0cc4m / KoboldAI

GNU Affero General Public License v3.0
150 stars 31 forks source link

[Regression] Can't participate in horde with `exllama` branch, stopping sharing breaks processing #73

Open InconsolableCellist opened 1 year ago

InconsolableCellist commented 1 year ago

Summary

Probably due to the switch to AI-Horde-Worker instead of KoboldAI-Horde-Worker, I can no longer participate in Horde.
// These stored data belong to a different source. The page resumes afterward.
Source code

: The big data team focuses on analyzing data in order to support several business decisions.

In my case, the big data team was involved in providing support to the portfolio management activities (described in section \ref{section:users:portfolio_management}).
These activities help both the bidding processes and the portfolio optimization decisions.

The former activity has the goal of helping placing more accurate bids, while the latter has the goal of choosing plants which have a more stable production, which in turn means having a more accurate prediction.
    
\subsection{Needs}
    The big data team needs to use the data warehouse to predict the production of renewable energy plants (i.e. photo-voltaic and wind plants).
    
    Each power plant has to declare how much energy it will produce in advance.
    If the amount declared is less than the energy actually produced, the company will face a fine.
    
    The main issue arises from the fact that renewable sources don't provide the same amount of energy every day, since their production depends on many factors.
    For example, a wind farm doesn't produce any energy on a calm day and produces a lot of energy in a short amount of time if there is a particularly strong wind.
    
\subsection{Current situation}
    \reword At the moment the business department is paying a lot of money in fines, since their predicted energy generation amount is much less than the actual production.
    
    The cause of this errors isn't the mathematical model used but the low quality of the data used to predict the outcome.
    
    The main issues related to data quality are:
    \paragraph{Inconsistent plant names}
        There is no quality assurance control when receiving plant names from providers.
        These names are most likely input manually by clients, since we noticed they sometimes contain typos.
The console outputs a stream of:

Environment

Linux Any model loaded with ExLlama (splitting it across two GPUs in my case)

Steps to Reproduce

  1. git clone https://github.com/0cc4m/KoboldAI.git
  2. cd KoboldAI
  3. git checkout exllama
  4. ./play.sh --host
  5. In the UI go to settings, name the Horde Worker and set the Horde API Key
  6. Go to Home, Load Model, select the model from a directory (airoboros-l2-70b-gpt4-2.0 in my case)
  7. Pick ExLlama from the loader dropdown, split 35/45, context 4096, click Load
  8. When loading is complete, check "Share with Horde" in the slider

Observed Results

The console outputs:

INFO       | 2023-09-01 06:22:23.578472 | worker.jobs.poppers:report_skipped_info:85 - Server https://horde.koboldai.net has no valid generations for us to do.
INFO       | 2023-09-01 06:22:25.999475 | worker.jobs.poppers:report_skipped_info:85 - Server https://horde.koboldai.net has no valid generations for us to do.
INFO       | 2023-09-01 06:22:28.183659 | worker.jobs.poppers:report_skipped_info:85 - Server https://horde.koboldai.net has no valid generations for us to do.
INFO       | 2023-09-01 06:22:29.786495 | worker.jobs.poppers:report_skipped_info:85 - Server https://horde.koboldai.net has no valid generations for us to do.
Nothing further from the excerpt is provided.